Being married is 'easy'
Rona Simon first met her future husband Barney Band when he started dating her room-mate. But it wasn't long before he had eyes for her.
"I thought he was quite nice and he was a handsome boy. He started taking me out and he transferred his attention to me," Mrs Band says.
Mr Band had a Ford 10 red convertible and they would often go out on double dates to the movies.
Rona was in her final year of teacher's college in Johannesburg, South Africa, and Mr Bard was working as a mechanic. They married a year later in 1949 and moved to Durban where they brought up their children Sandra, Sally and Noel.
Mrs Band went on to become the principal of a small Jewish school. There were 11 staff members and they were all good friends, the 86-year-old says.
The couple moved to Auckland in 2001. Their son was living in Pakuranga and he offered to build them a house on his property.
Later they shifted to a cottage opposite Pakuranga Plaza before moving to Shalom Court in St Johns last February.
On Thursday the couple celebrated their 65th wedding anniversary with a surprise party organised by their daughters, who came over from Australia for the occasion.
Being married to Rona has been easy, her husband says.
"Things went smoothly. We didn't have much money but we were happy," the 92-year-old says.
Living in Auckland did take some getting used to.
"It was so open and there weren't any high fences when we came," Mrs Band says.
"Everything was so clean.
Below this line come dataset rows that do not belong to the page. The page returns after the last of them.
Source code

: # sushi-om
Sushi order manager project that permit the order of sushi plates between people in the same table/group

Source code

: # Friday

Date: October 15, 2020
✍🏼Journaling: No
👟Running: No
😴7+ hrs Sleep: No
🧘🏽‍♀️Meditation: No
Gradually over the years more and more high fences have appeared and the pavements aren't so clean any more."
Feeling safe enough to walk around after dark was another difference.
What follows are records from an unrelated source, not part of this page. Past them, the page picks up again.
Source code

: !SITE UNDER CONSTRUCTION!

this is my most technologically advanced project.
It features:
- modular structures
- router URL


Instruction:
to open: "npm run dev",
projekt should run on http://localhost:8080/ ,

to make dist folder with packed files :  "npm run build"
"One night Barney suggested we go out for takeaways. Going there, getting the fish and chips and coming back, I was in a state of terror because you just don't go out walking at night in Durban."
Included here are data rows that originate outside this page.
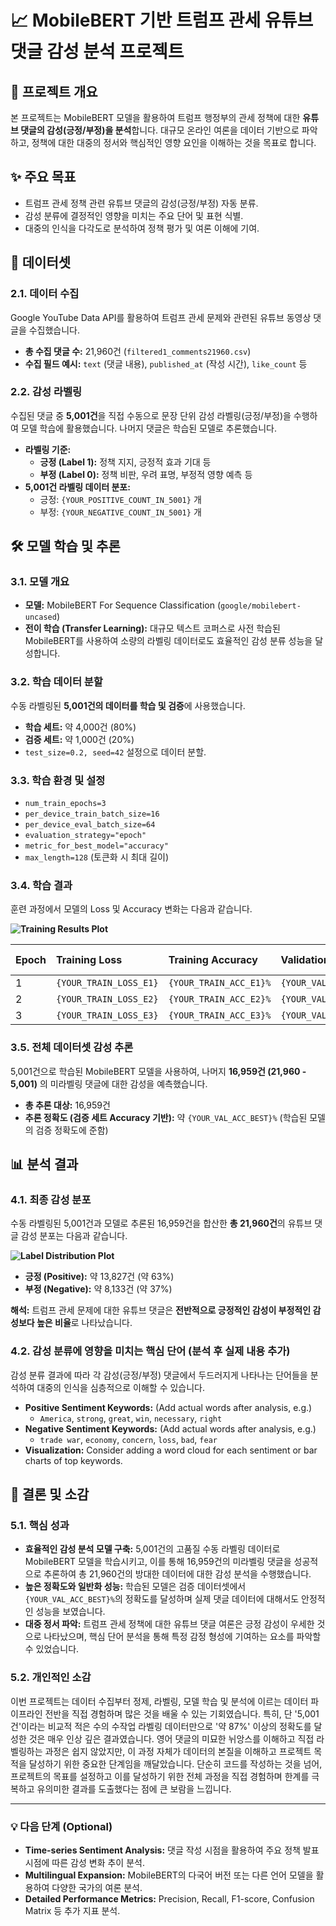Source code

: # 📈 MobileBERT 기반 트럼프 관세 유튜브 댓글 감성 분석 프로젝트

## 🚀 프로젝트 개요

본 프로젝트는 MobileBERT 모델을 활용하여 트럼프 행정부의 관세 정책에 대한 **유튜브 댓글의 감성(긍정/부정)을 분석**합니다. 대규모 온라인 여론을 데이터 기반으로 파악하고, 정책에 대한 대중의 정서와 핵심적인 영향 요인을 이해하는 것을 목표로 합니다.

## ✨ 주요 목표

* 트럼프 관세 정책 관련 유튜브 댓글의 감성(긍정/부정) 자동 분류.
* 감성 분류에 결정적인 영향을 미치는 주요 단어 및 표현 식별.
* 대중의 인식을 다각도로 분석하여 정책 평가 및 여론 이해에 기여.

## 📁 데이터셋

### 2.1. 데이터 수집

Google YouTube Data API를 활용하여 트럼프 관세 문제와 관련된 유튜브 동영상 댓글을 수집했습니다.

* **총 수집 댓글 수:** 21,960건 (`filtered1_comments21960.csv`)
* **수집 필드 예시:** `text` (댓글 내용), `published_at` (작성 시간), `like_count` 등

### 2.2. 감성 라벨링

수집된 댓글 중 **5,001건**을 직접 수동으로 문장 단위 감성 라벨링(긍정/부정)을 수행하여 모델 학습에 활용했습니다. 나머지 댓글은 학습된 모델로 추론했습니다.

* **라벨링 기준:**
    * **긍정 (Label 1):** 정책 지지, 긍정적 효과 기대 등
    * **부정 (Label 0):** 정책 비판, 우려 표명, 부정적 영향 예측 등
* **5,001건 라벨링 데이터 분포:**
    * 긍정: `{YOUR_POSITIVE_COUNT_IN_5001}` 개
    * 부정: `{YOUR_NEGATIVE_COUNT_IN_5001}` 개

## 🛠️ 모델 학습 및 추론

### 3.1. 모델 개요

* **모델:** MobileBERT For Sequence Classification (`google/mobilebert-uncased`)
* **전이 학습 (Transfer Learning):** 대규모 텍스트 코퍼스로 사전 학습된 MobileBERT를 사용하여 소량의 라벨링 데이터로도 효율적인 감성 분류 성능을 달성합니다.

### 3.2. 학습 데이터 분할

수동 라벨링된 **5,001건의 데이터를 학습 및 검증**에 사용했습니다.

* **학습 세트:** 약 4,000건 (80%)
* **검증 세트:** 약 1,000건 (20%)
* `test_size=0.2, seed=42` 설정으로 데이터 분할.

### 3.3. 학습 환경 및 설정

* `num_train_epochs=3`
* `per_device_train_batch_size=16`
* `per_device_eval_batch_size=64`
* `evaluation_strategy="epoch"`
* `metric_for_best_model="accuracy"`
* `max_length=128` (토큰화 시 최대 길이)

### 3.4. 학습 결과

훈련 과정에서 모델의 Loss 및 Accuracy 변화는 다음과 같습니다.

**![Training Results Plot](assets/trumpzz.png)**

| Epoch | Training Loss       | Training Accuracy   | Validation Loss     | Validation Accuracy |
| :---- | :------------------ | :------------------ | :------------------ | :------------------ |
| 1     | `{YOUR_TRAIN_LOSS_E1}`  | `{YOUR_TRAIN_ACC_E1}%` | `{YOUR_VAL_LOSS_E1}`  | `{YOUR_VAL_ACC_E1}%` |
| 2     | `{YOUR_TRAIN_LOSS_E2}`  | `{YOUR_TRAIN_ACC_E2}%` | `{YOUR_VAL_LOSS_E2}`  | `{YOUR_VAL_ACC_E2}%` |
| 3     | `{YOUR_TRAIN_LOSS_E3}`  | `{YOUR_TRAIN_ACC_E3}%` | `{YOUR_VAL_LOSS_E3}`  | `{YOUR_VAL_ACC_E3}%` |

### 3.5. 전체 데이터셋 감성 추론

5,001건으로 학습된 MobileBERT 모델을 사용하여, 나머지 **16,959건 (21,960 - 5,001)** 의 미라벨링 댓글에 대한 감성을 예측했습니다.

* **총 추론 대상:** 16,959건
* **추론 정확도 (검증 세트 Accuracy 기반):** 약 `{YOUR_VAL_ACC_BEST}%` (학습된 모델의 검증 정확도에 준함)

## 📊 분석 결과

### 4.1. 최종 감성 분포

수동 라벨링된 5,001건과 모델로 추론된 16,959건을 합산한 **총 21,960건**의 유튜브 댓글 감성 분포는 다음과 같습니다.

**![Label Distribution Plot](assets/label_distribution.png)**

* **긍정 (Positive):** 약 13,827건 (약 63%)
* **부정 (Negative):** 약 8,133건 (약 37%)

**해석:** 트럼프 관세 문제에 대한 유튜브 댓글은 **전반적으로 긍정적인 감성이 부정적인 감성보다 높은 비율**로 나타났습니다.

### 4.2. 감성 분류에 영향을 미치는 핵심 단어 (분석 후 실제 내용 추가)

감성 분류 결과에 따라 각 감성(긍정/부정) 댓글에서 두드러지게 나타나는 단어들을 분석하여 대중의 인식을 심층적으로 이해할 수 있습니다.

* **Positive Sentiment Keywords:** (Add actual words after analysis, e.g.)
    * `America`, `strong`, `great`, `win`, `necessary`, `right`
* **Negative Sentiment Keywords:** (Add actual words after analysis, e.g.)
    * `trade war`, `economy`, `concern`, `loss`, `bad`, `fear`
* **Visualization:** Consider adding a word cloud for each sentiment or bar charts of top keywords.

## 🎉 결론 및 소감

### 5.1. 핵심 성과

* **효율적인 감성 분석 모델 구축:** 5,001건의 고품질 수동 라벨링 데이터로 MobileBERT 모델을 학습시키고, 이를 통해 16,959건의 미라벨링 댓글을 성공적으로 추론하여 총 21,960건의 방대한 데이터에 대한 감성 분석을 수행했습니다.
* **높은 정확도와 일반화 성능:** 학습된 모델은 검증 데이터셋에서 `{YOUR_VAL_ACC_BEST}%`의 정확도를 달성하며 실제 댓글 데이터에 대해서도 안정적인 성능을 보였습니다.
* **대중 정서 파악:** 트럼프 관세 정책에 대한 유튜브 댓글 여론은 긍정 감성이 우세한 것으로 나타났으며, 핵심 단어 분석을 통해 특정 감정 형성에 기여하는 요소를 파악할 수 있었습니다.

### 5.2. 개인적인 소감

이번 프로젝트는 데이터 수집부터 정제, 라벨링, 모델 학습 및 분석에 이르는 데이터 파이프라인 전반을 직접 경험하며 많은 것을 배울 수 있는 기회였습니다. 특히, 단 '5,001건'이라는 비교적 적은 수의 수작업 라벨링 데이터만으로 '약 87%' 이상의 정확도를 달성한 것은 매우 인상 깊은 결과였습니다. 영어 댓글의 미묘한 뉘앙스를 이해하고 직접 라벨링하는 과정은 쉽지 않았지만, 이 과정 자체가 데이터의 본질을 이해하고 프로젝트 목적을 달성하기 위한 중요한 단계임을 깨달았습니다. 단순히 코드를 작성하는 것을 넘어, 프로젝트의 목표를 설정하고 이를 달성하기 위한 전체 과정을 직접 경험하며 한계를 극복하고 유의미한 결과를 도출했다는 점에 큰 보람을 느낍니다.

---

### 💡 다음 단계 (Optional)

* **Time-series Sentiment Analysis:** 댓글 작성 시점을 활용하여 주요 정책 발표 시점에 따른 감성 변화 추이 분석.
* **Multilingual Expansion:** MobileBERT의 다국어 버전 또는 다른 언어 모델을 활용하여 다양한 국가의 여론 분석.
* **Detailed Performance Metrics:** Precision, Recall, F1-score, Confusion Matrix 등 추가 지표 분석.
They've had some good rows in their time but Mrs Band concedes Barney has been a very good husband.
"He loves his kids. He's protective of his family. Anybody looks at us the wrong way and he's there. Anybody says the wrong thing to us and he's on the phone laying into them."
So what's the secret to a long and happy marriage? Perseverance, she says.
"I reckon if people can get through the first four, five years then there's maybe a chance for them."